__Task instructions__. Give back the entries that follow exactly as written. Any picture gets left out.

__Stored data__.
-*-*-

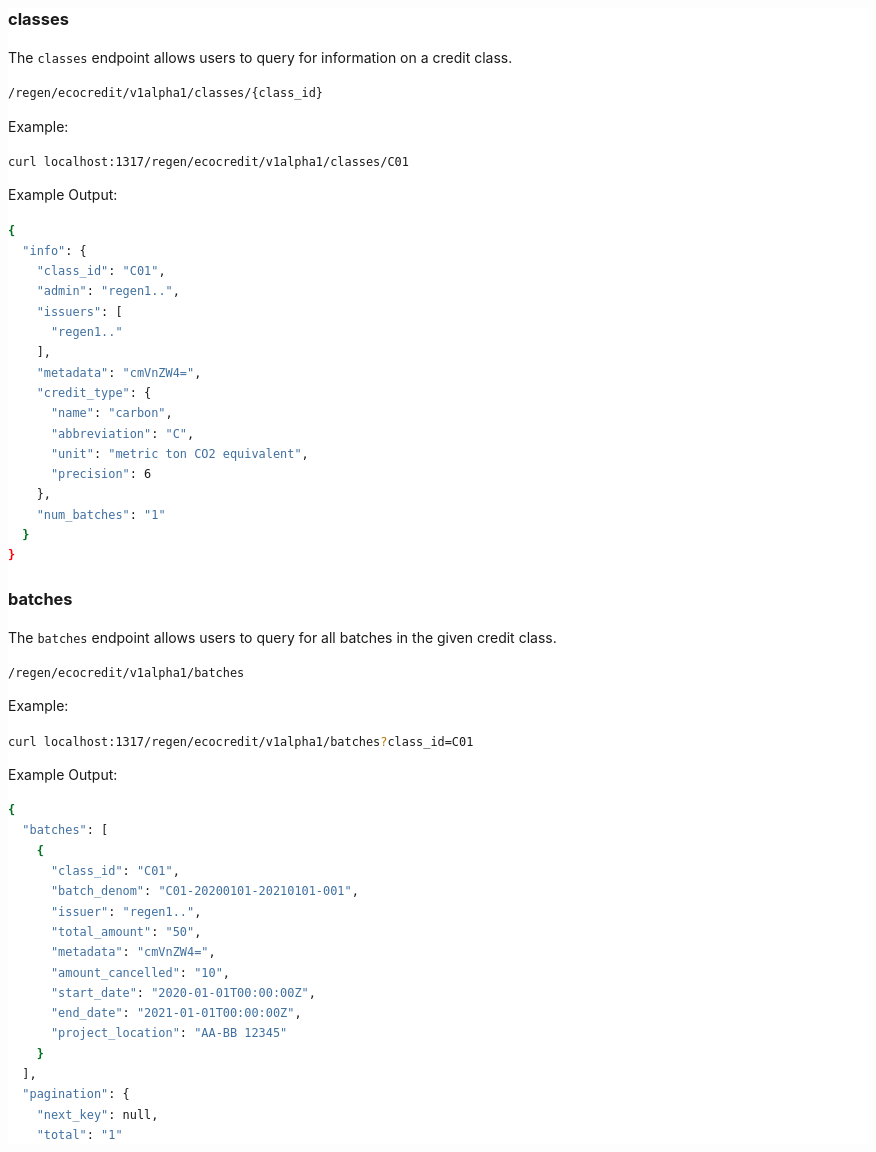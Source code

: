 ### classes

The `classes` endpoint allows users to query for information on a credit class.

```bash
/regen/ecocredit/v1alpha1/classes/{class_id}
```

Example:

```bash
curl localhost:1317/regen/ecocredit/v1alpha1/classes/C01
```

Example Output:

```bash
{
  "info": {
    "class_id": "C01",
    "admin": "regen1..",
    "issuers": [
      "regen1.."
    ],
    "metadata": "cmVnZW4=",
    "credit_type": {
      "name": "carbon",
      "abbreviation": "C",
      "unit": "metric ton CO2 equivalent",
      "precision": 6
    },
    "num_batches": "1"
  }
}
```

### batches

The `batches` endpoint allows users to query for all batches in the given credit class.

```bash
/regen/ecocredit/v1alpha1/batches
```

Example:

```bash
curl localhost:1317/regen/ecocredit/v1alpha1/batches?class_id=C01
```

Example Output:

```bash
{
  "batches": [
    {
      "class_id": "C01",
      "batch_denom": "C01-20200101-20210101-001",
      "issuer": "regen1..",
      "total_amount": "50",
      "metadata": "cmVnZW4=",
      "amount_cancelled": "10",
      "start_date": "2020-01-01T00:00:00Z",
      "end_date": "2021-01-01T00:00:00Z",
      "project_location": "AA-BB 12345"
    }
  ],
  "pagination": {
    "next_key": null,
    "total": "1"
```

-*-*-

__Result of the exercise__.
Source code

: ### classes

The `classes` endpoint allows users to query for information on a credit class.

```bash
/regen/ecocredit/v1alpha1/classes/{class_id}
```

Example:

```bash
curl localhost:1317/regen/ecocredit/v1alpha1/classes/C01
```

Example Output:

```bash
{
  "info": {
    "class_id": "C01",
    "admin": "regen1..",
    "issuers": [
      "regen1.."
    ],
    "metadata": "cmVnZW4=",
    "credit_type": {
      "name": "carbon",
      "abbreviation": "C",
      "unit": "metric ton CO2 equivalent",
      "precision": 6
    },
    "num_batches": "1"
  }
}
```

### batches

The `batches` endpoint allows users to query for all batches in the given credit class.

```bash
/regen/ecocredit/v1alpha1/batches
```

Example:

```bash
curl localhost:1317/regen/ecocredit/v1alpha1/batches?class_id=C01
```

Example Output:

```bash
{
  "batches": [
    {
      "class_id": "C01",
      "batch_denom": "C01-20200101-20210101-001",
      "issuer": "regen1..",
      "total_amount": "50",
      "metadata": "cmVnZW4=",
      "amount_cancelled": "10",
      "start_date": "2020-01-01T00:00:00Z",
      "end_date": "2021-01-01T00:00:00Z",
      "project_location": "AA-BB 12345"
    }
  ],
  "pagination": {
    "next_key": null,
    "total": "1"
```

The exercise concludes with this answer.